(Data excerpts)
--- START ---

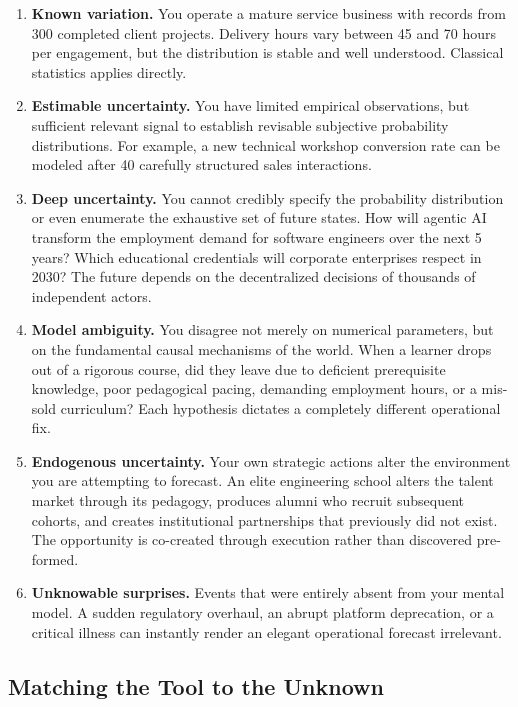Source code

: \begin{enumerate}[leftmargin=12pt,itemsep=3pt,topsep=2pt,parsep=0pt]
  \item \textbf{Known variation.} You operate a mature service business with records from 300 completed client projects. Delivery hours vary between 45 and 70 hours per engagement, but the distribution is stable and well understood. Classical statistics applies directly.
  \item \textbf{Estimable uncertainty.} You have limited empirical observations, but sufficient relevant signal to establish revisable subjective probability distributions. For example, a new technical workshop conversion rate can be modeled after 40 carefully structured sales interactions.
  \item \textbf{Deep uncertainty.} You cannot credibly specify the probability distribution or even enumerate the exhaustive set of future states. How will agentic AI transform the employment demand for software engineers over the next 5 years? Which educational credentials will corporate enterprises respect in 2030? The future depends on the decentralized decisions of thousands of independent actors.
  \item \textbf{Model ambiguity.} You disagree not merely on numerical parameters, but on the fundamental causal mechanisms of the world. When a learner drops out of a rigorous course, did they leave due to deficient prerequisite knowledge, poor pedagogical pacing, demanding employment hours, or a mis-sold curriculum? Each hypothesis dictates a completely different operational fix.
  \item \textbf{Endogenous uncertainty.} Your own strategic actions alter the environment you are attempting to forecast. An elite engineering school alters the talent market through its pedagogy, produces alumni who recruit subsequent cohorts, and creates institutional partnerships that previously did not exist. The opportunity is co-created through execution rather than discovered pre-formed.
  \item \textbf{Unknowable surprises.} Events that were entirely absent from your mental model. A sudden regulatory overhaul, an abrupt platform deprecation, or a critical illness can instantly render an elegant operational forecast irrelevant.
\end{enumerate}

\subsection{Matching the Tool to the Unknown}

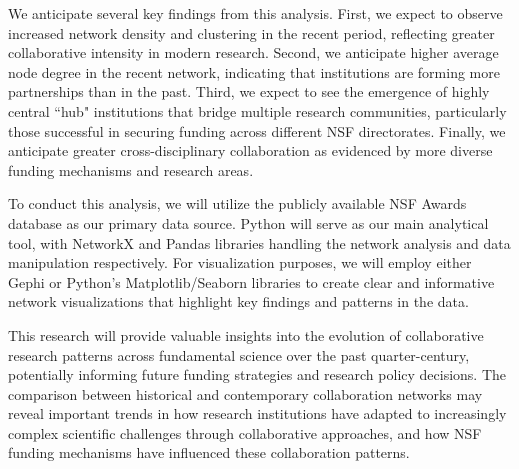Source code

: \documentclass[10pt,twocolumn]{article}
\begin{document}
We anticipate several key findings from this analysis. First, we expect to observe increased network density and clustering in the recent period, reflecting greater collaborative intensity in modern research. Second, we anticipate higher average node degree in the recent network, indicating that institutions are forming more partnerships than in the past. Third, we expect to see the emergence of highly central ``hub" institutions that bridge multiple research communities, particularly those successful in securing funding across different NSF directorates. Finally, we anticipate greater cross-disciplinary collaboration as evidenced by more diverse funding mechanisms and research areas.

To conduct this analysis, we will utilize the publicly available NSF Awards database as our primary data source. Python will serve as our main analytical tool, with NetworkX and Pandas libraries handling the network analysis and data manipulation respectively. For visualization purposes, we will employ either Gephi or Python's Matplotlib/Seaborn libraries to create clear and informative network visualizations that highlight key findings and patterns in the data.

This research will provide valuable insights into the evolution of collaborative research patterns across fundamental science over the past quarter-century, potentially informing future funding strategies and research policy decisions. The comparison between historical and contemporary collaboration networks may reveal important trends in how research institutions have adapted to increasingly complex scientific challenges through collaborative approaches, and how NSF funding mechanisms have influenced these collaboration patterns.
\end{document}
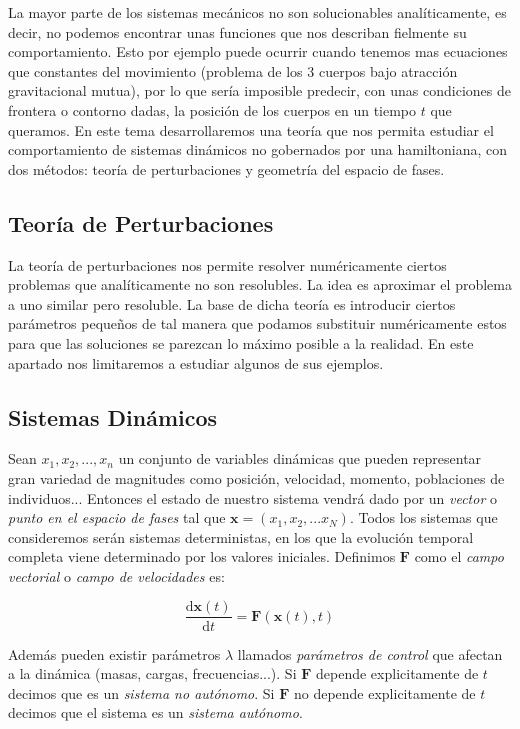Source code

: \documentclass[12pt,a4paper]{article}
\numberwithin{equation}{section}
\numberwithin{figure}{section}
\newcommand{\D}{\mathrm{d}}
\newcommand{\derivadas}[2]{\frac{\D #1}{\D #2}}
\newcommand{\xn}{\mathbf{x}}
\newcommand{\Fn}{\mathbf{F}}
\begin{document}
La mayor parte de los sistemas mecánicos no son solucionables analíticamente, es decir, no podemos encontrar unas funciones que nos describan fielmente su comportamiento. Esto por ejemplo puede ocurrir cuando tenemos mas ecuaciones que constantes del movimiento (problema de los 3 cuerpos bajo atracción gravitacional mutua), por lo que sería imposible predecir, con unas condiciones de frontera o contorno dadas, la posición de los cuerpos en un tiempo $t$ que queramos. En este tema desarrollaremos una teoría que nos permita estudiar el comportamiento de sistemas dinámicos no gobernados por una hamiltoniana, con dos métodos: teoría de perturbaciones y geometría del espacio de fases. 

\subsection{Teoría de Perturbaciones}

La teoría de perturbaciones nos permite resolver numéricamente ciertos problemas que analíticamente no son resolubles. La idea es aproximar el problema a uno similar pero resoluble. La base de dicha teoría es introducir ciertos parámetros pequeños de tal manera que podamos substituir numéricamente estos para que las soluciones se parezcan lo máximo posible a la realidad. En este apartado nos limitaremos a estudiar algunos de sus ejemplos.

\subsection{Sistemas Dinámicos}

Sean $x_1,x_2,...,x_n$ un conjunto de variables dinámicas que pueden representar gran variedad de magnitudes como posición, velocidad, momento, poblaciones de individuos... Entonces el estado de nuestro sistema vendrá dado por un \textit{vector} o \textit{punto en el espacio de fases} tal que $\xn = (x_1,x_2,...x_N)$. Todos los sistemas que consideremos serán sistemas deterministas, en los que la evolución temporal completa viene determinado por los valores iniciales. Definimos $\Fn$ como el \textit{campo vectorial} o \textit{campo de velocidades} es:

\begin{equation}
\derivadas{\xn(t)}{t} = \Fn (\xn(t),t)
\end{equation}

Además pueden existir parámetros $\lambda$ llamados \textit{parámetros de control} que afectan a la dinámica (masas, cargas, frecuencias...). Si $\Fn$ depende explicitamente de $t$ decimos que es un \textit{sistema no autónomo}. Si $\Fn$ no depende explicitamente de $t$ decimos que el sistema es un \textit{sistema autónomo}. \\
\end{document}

--- END ---
--- START ---

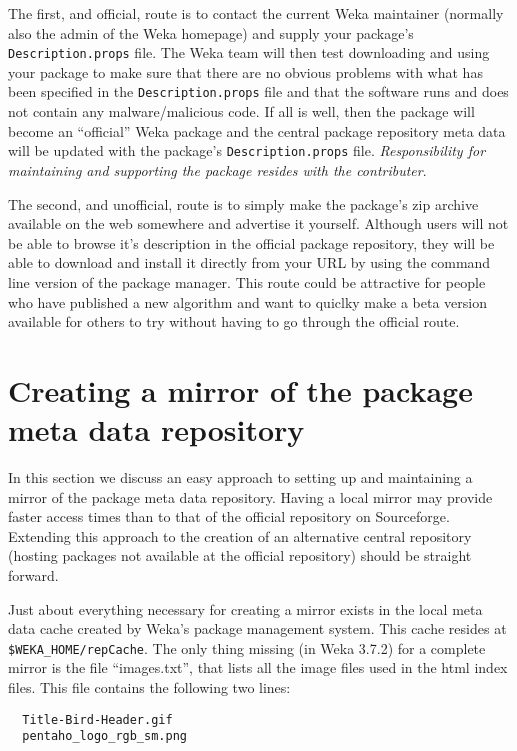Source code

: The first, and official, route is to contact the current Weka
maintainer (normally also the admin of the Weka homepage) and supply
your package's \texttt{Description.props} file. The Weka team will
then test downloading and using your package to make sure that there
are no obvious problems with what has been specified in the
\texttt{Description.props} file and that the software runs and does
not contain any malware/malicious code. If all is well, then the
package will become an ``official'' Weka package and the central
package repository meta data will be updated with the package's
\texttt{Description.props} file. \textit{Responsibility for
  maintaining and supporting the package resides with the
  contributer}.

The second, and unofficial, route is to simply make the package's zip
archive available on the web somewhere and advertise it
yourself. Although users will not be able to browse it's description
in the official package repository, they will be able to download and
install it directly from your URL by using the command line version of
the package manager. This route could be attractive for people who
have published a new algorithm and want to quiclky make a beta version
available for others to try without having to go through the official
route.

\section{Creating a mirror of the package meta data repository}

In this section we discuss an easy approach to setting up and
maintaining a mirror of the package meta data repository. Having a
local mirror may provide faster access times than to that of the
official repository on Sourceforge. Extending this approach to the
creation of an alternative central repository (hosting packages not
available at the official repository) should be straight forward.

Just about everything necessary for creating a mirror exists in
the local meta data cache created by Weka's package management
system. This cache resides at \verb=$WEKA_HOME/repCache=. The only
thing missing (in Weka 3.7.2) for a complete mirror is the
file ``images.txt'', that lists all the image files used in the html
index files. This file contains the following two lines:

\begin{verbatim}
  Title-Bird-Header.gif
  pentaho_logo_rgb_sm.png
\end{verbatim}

--- END ---
--- START ---

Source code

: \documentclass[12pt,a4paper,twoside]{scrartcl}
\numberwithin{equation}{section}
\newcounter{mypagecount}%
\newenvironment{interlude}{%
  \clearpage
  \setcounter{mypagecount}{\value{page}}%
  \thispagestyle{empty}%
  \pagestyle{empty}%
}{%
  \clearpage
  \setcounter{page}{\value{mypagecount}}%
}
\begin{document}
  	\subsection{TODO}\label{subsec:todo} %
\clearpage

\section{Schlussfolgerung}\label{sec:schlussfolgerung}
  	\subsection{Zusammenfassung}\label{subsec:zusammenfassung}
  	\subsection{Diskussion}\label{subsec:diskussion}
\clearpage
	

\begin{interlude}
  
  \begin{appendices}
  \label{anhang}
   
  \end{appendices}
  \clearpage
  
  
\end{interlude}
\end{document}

--- END ---

Please count the lines that hold "setcounter" in this data and report the total alone.

2